Tahitian Hipsters
My studio in Venice faces out to a neighborhood involved in an evolution of rapid visual change. Accompanying this change is a new sense of contemporary commercial fashion and style supported on the street by the constant new flow of very styled ‘Hipsters’. From my studio second floor balcony, the ‘Hipster’ person is new, different, and fun to watch. Although, to some of the original residents this new visual is met with some discomfort. Mostly, because it didn’t fit their idea about life ‘style’.
This new discomfort reminded me of a thinking about making art that most of my friends agreed upon when were all just starting as artist in New York in the early 1980’s. It was the sense that discomfort enables us to see forward and therefore discomfort was necessary in our art in order to create the new art of the future.
Most likely, we were uncomfortable, ourselves, with the art (conceptualism and minimalism) that came immediately before us and we mischievously set out to tease the end of its reign. Many were using racial, inequality and sexual themes, and even the retired art of portraiture as a vehicle for the discomfort. Since my body of work came out during a severe illness, I was very fortunate that my theme was based on historic humor.
Tom Everhart taking a brake from painting Tahitian Hipsters.
It was absolutely Sparky’s drawing line constructions that first excited me and influenced the last 26 years of my work. But, it was also the sense that doing an entire body of work visually based on only one very successful cartoon’s imagery was brand-new work. And, that it would be uncomfortable with most art professionals because it didn’t necessarily fit their idea about museum painting. It may have been the undertow of my work.
The ‘Tahitian Hipster’ paintings were produced in Tahiti on my dream-like open-air studio deck that sits 6 feet above a shallow lagoon 100 yards off shore. So the work had to be visually about the Tahitian Hipster.

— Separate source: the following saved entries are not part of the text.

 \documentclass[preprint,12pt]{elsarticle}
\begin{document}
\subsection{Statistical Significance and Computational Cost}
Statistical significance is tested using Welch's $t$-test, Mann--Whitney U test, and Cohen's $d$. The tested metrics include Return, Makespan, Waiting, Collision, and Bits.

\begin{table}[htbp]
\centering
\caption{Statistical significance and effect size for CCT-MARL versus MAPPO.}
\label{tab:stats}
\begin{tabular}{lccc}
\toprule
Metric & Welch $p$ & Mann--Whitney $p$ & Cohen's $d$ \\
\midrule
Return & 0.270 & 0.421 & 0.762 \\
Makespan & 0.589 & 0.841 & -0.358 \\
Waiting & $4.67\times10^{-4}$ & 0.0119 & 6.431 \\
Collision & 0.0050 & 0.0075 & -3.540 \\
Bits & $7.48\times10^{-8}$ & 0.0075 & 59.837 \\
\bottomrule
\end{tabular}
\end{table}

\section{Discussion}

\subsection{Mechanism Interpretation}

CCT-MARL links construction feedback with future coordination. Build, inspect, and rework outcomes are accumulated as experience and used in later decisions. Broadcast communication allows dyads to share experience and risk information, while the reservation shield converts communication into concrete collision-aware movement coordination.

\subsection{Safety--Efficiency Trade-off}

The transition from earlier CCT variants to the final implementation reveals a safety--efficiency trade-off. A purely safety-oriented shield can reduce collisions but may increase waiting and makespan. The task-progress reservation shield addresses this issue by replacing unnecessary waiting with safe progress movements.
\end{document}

Tom Everhart painting Tahitian Hipsters.
The most obvious common denominator in Hipster style seems to be contemporary headwear. Of course there are many contemporary Tahitians, but Tahitian headwear is predominately deeply rooted in centuries of tradition and history. The materials and designs of this headwear are amongst the most beautiful works of art.
The only discomfort in the Tahitian studio is losing the paint (mixed with lagoon water) from the painting tool to the strong tradewinds as it makes its way to the surface of the paper. But, in looking forward, I discovered restaurant style squeeze bottles that apply the paint directly to the surface. This explains the almost island reptile-like surface on all the works produced on this heavyweight paper.
I could explain more, but its time to return to my comfortable studio balcony. There may be a hipster going by.